Perspective
Radicalization of Islamist Terrorists in the Western World
By Ryan Hunter, M.A., and Daniel Heinke
Modern Islamist extremism emerged in the middle of the last century, but, in its beginnings, was limited to the Middle East. That dramatically changed in the aftermath of the assault on 9/11 when the threat Islamist terrorism posed to countries in the Western world became apparent. While it was not the first time Islamist militants targeted a Western country, the scale of the attack—killing almost 3,000 people and destroying the iconic Twin Towers—demonstrated that the threat from such organizations and individuals had shifted. Since 9/11, that menace continues to transform, and Western societies increasingly must deal with a rise in so-called homegrown Islamist terrorism.
In itself, homegrown terrorism is not a new phenomenon as nationals of the respective country conduct the vast majority of typical nationalistic or politically motivated terrorist activity. However, violent Islamist ideology inspiring homegrown terrorism in the West represents a new aspect.
The terms homegrown terrorism and homegrown violent extremism typically describe radicalized Western citizens or local residents. They adopt an extremist religious or political ideology hostile to Western societies and values and turn to terrorism. The word radicalization has many definitions in intelligence and law enforcement communities. The FBI defines it as “the process by which individuals come to believe their engagement in or facilitation of nonstate violence to achieve social and political change is necessary and justified.” German law enforcement and intelligence agencies describe it as the “turning of individuals or groups to an extremist mind-set and course of action and the growing readiness to facilitate or engage in nondemocratic methods up to the execution of violence to achieve their goals.”

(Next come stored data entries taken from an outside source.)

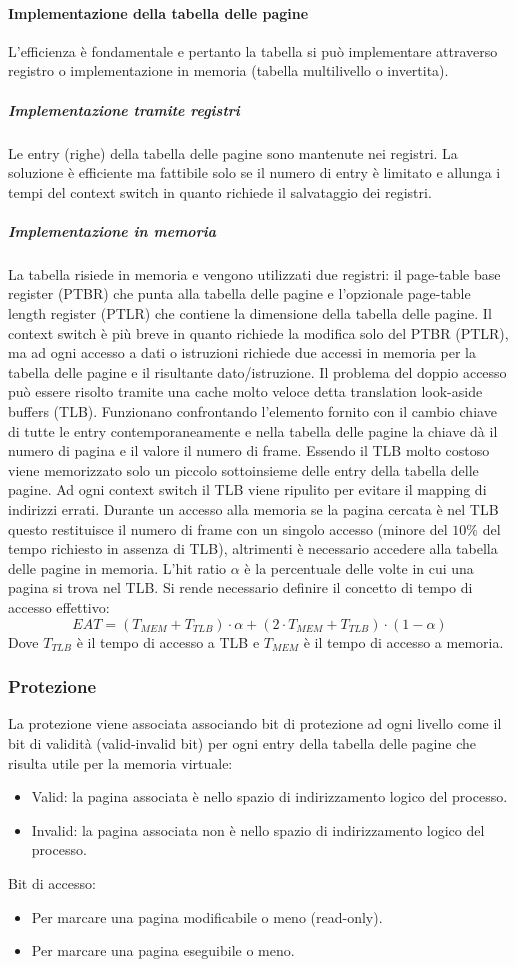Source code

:\paragraph{Implementazione della tabella delle pagine}
L'efficienza \`e fondamentale e pertanto la tabella si pu\`o implementare attraverso registro o implementazione in memoria (tabella multilivello o invertita).
\subparagraph{Implementazione tramite registri}
Le entry (righe) della tabella delle pagine sono mantenute nei registri. La soluzione \`e efficiente ma fattibile solo se il numero di entry \`e limitato e allunga i tempi del context
switch in quanto richiede il salvataggio dei registri. 
\subparagraph{Implementazione in memoria}
La tabella risiede in memoria e vengono utilizzati due registri: il page-table base register (PTBR) che punta alla tabella delle pagine e l'opzionale page-table length register (PTLR) 
che contiene la dimensione della tabella delle pagine. Il context switch \`e pi\`u breve in quanto richiede la modifica solo del PTBR (PTLR), ma ad ogni accesso a dati o istruzioni 
richiede due accessi in memoria per la tabella delle pagine e il risultante dato/istruzione. Il problema del doppio accesso pu\`o essere risolto tramite una cache molto veloce
detta translation look-aside buffers (TLB). Funzionano confrontando l'elemento fornito con il cambio chiave di tutte le entry contemporaneamente e nella tabella delle pagine la
chiave d\`a il numero di pagina e il valore il numero di frame. Essendo il TLB molto costoso viene memorizzato solo un piccolo sottoinsieme delle entry della tabella delle pagine. Ad
ogni context switch il TLB viene ripulito per evitare il mapping di indirizzi errati. Durante un accesso alla memoria se la pagina cercata \`e nel TLB questo restituisce il numero di 
frame con un singolo accesso (minore del $10\%$ del tempo richiesto in assenza di TLB), altrimenti \`e necessario accedere alla tabella delle pagine in memoria. L'hit ratio $\alpha$ \`e
la percentuale delle volte in cui una pagina si trova nel TLB. Si rende necessario definire il concetto di tempo di accesso effettivo: 
$$EAT = (T_{MEM} + T_{TLB})\cdot\alpha + (2\cdot T_{MEM} + T_{TLB})\cdot (1-\alpha)$$
Dove $T_{TLB}$ \`e il tempo di accesso a TLB e $T_{MEM}$ \`e il tempo di accesso a memoria.
\subsubsection{Protezione}
La protezione viene associata associando bit di protezione ad ogni livello come il bit di validit\`a (valid-invalid bit) per ogni entry della tabella delle pagine che risulta utile per
la memoria virtuale:
\begin{itemize}
	\item Valid: la pagina associata \`e nello spazio di indirizzamento logico del processo.
	\item Invalid: la pagina associata non \`e nello spazio di indirizzamento logico del processo.
\end{itemize}
Bit di accesso:
\begin{itemize}
	\item Per marcare una pagina modificabile o meno (read-only).
	\item Per marcare una pagina eseguibile o meno. 
\end{itemize}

Radicalization: Who and How
Counterterrorism is more art than science. Radicalization, especially of Islamist extremists, only recently has become a serious research topic of law enforcement organizations, intelligence agencies, and academia. Yet, data still are not extensive and have resulted mainly from shared analysis of executed or prevented terrorist attacks. Baseline data for comparison have proven difficult to collect because of legal restrictions and other issues. Collection also presents challenges because, generally, Islamist terrorism is not static, but highly flexible, including its recent manifestation into homegrown terrorism. This new manifestation does not replace known variations of Islamist terrorism, but represents additional threats possibly encountered independently or in combination with foreign-based efforts. To counter this threat, various government studies from western European countries and comparable research in the United States have considered two key points of homegrown violent extremism: who becomes radicalized and how the radicalization process works.
Who: Common Denominators
Analysis in both Europe and the United States showed that violent Islamist extremists represent a broad range of the population. In Western countries, most of these individuals have been nationals or have had legal status in the country. They are ethnically diverse, although in some European countries, the majority of identified Islamist terrorists comprised part of the largest immigrant Muslim community (e.g., France: Algerian; Great Britain: South Asian; Spain: Moroccan). However, this does not hold true for other large countries, such as Germany, Italy, and the United States.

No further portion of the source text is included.